§ **Task prompt**
Word for word, return the lines from the top of the listing to the line containing "这附近的位置很好，所以即使是最便宜的房租也要10万日元起。", both ends included, and no others.

┌──

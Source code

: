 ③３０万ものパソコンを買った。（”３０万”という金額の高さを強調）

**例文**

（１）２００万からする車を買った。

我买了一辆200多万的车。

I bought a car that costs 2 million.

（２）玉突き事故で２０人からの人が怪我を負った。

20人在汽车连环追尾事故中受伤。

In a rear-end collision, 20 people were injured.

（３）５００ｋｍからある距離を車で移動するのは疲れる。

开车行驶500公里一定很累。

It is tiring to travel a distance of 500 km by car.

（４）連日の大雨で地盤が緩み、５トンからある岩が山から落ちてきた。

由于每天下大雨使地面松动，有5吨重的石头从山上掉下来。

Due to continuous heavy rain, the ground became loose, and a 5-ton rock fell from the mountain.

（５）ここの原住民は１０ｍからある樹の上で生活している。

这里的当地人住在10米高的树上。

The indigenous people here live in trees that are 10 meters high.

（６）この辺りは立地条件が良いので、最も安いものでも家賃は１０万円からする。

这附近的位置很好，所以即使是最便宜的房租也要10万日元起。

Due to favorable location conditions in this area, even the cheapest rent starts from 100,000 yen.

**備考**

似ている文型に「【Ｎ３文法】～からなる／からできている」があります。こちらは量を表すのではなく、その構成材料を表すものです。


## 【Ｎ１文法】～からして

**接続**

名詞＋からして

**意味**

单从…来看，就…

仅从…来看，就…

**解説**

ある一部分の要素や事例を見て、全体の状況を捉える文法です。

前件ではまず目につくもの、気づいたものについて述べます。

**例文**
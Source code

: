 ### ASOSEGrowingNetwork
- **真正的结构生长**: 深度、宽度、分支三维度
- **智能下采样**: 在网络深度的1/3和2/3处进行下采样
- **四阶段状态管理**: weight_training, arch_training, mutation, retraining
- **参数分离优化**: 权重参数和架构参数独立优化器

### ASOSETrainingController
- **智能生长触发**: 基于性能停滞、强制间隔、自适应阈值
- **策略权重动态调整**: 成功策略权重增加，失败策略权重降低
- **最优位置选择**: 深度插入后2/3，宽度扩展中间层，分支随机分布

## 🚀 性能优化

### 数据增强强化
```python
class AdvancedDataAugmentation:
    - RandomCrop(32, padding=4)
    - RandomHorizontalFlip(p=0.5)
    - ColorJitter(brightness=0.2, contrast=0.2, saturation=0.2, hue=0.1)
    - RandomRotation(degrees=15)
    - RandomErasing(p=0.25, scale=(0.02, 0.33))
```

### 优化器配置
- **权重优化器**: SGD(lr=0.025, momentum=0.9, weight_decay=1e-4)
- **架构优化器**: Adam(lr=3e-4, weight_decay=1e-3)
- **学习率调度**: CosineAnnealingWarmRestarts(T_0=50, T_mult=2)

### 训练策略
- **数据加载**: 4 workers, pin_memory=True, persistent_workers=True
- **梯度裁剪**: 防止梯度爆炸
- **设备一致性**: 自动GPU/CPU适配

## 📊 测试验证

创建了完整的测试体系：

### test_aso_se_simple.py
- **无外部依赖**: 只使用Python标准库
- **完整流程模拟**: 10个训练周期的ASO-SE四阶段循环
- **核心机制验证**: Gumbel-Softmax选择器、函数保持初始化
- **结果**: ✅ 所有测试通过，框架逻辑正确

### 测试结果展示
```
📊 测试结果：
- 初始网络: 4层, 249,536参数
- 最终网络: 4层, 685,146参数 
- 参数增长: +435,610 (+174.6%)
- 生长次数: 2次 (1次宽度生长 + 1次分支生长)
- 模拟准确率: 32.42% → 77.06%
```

└──

§ **Written solution**
Source code

: ③３０万ものパソコンを買った。（”３０万”という金額の高さを強調）

**例文**

（１）２００万からする車を買った。

我买了一辆200多万的车。

I bought a car that costs 2 million.

（２）玉突き事故で２０人からの人が怪我を負った。

20人在汽车连环追尾事故中受伤。

In a rear-end collision, 20 people were injured.

（３）５００ｋｍからある距離を車で移動するのは疲れる。

开车行驶500公里一定很累。

It is tiring to travel a distance of 500 km by car.

（４）連日の大雨で地盤が緩み、５トンからある岩が山から落ちてきた。

由于每天下大雨使地面松动，有5吨重的石头从山上掉下来。

Due to continuous heavy rain, the ground became loose, and a 5-ton rock fell from the mountain.

（５）ここの原住民は１０ｍからある樹の上で生活している。

这里的当地人住在10米高的树上。

The indigenous people here live in trees that are 10 meters high.

（６）この辺りは立地条件が良いので、最も安いものでも家賃は１０万円からする。

这附近的位置很好，所以即使是最便宜的房租也要10万日元起。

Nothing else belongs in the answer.